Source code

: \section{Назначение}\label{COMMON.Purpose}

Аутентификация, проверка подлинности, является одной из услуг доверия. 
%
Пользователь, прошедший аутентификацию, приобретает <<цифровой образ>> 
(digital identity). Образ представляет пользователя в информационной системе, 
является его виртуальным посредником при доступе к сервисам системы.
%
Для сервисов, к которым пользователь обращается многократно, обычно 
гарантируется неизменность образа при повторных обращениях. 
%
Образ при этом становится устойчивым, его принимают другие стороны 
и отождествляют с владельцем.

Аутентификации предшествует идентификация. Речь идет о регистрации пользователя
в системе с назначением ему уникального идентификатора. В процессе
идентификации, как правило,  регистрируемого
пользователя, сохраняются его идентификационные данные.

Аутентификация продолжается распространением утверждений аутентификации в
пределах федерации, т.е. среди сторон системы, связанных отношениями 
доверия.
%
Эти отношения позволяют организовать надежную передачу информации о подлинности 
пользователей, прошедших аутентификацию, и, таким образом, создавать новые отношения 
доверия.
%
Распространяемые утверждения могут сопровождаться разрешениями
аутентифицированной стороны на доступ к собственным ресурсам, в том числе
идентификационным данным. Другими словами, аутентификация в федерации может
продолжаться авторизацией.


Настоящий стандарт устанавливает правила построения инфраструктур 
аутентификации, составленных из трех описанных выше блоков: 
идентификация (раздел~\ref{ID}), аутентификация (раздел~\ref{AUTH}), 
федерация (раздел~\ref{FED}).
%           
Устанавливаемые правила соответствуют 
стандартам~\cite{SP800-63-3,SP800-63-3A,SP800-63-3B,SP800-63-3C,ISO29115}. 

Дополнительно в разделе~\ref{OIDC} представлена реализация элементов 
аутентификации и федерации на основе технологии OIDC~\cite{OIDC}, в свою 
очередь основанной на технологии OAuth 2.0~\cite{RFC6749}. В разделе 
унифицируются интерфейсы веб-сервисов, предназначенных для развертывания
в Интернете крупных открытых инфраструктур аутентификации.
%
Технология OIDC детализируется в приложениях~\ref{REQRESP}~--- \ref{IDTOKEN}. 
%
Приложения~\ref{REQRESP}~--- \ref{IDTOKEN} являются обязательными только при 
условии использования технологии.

--

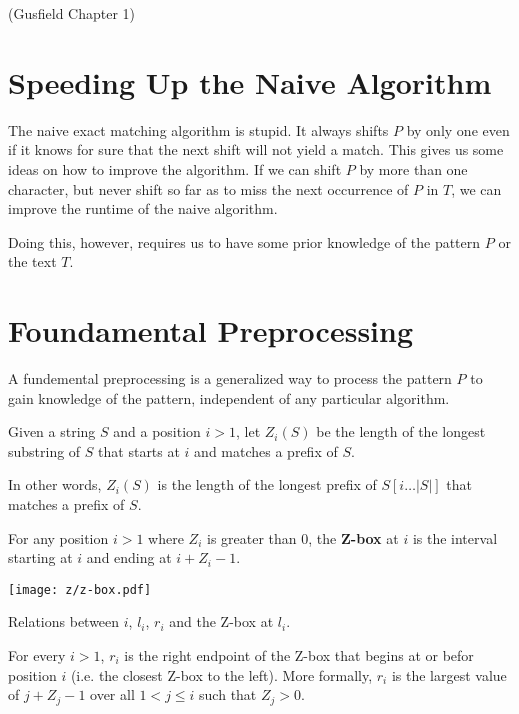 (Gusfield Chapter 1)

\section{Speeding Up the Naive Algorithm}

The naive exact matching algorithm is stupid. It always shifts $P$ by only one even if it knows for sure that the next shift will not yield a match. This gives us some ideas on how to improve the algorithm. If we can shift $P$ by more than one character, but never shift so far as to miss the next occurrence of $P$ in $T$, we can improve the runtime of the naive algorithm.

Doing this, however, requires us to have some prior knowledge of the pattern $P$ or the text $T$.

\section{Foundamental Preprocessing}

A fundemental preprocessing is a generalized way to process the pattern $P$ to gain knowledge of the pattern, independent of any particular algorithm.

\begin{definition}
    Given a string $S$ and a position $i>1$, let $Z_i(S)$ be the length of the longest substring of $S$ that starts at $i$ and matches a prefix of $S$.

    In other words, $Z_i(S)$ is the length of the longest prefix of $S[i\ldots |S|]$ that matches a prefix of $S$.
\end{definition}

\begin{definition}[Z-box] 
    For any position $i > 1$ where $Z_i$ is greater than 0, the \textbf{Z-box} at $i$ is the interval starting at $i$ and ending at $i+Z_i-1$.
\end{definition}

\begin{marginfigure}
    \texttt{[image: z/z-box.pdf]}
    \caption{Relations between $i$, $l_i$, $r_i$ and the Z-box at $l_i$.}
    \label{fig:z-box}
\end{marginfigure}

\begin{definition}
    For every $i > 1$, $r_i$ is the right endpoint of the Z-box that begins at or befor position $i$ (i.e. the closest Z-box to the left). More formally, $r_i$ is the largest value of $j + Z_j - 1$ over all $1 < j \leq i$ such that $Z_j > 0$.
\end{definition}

--

Search the data for the string "section" and copy every line where it appears.

● **Written answer**:
: \section{Назначение}\label{COMMON.Purpose}
\section{Speeding Up the Naive Algorithm}
\section{Foundamental Preprocessing}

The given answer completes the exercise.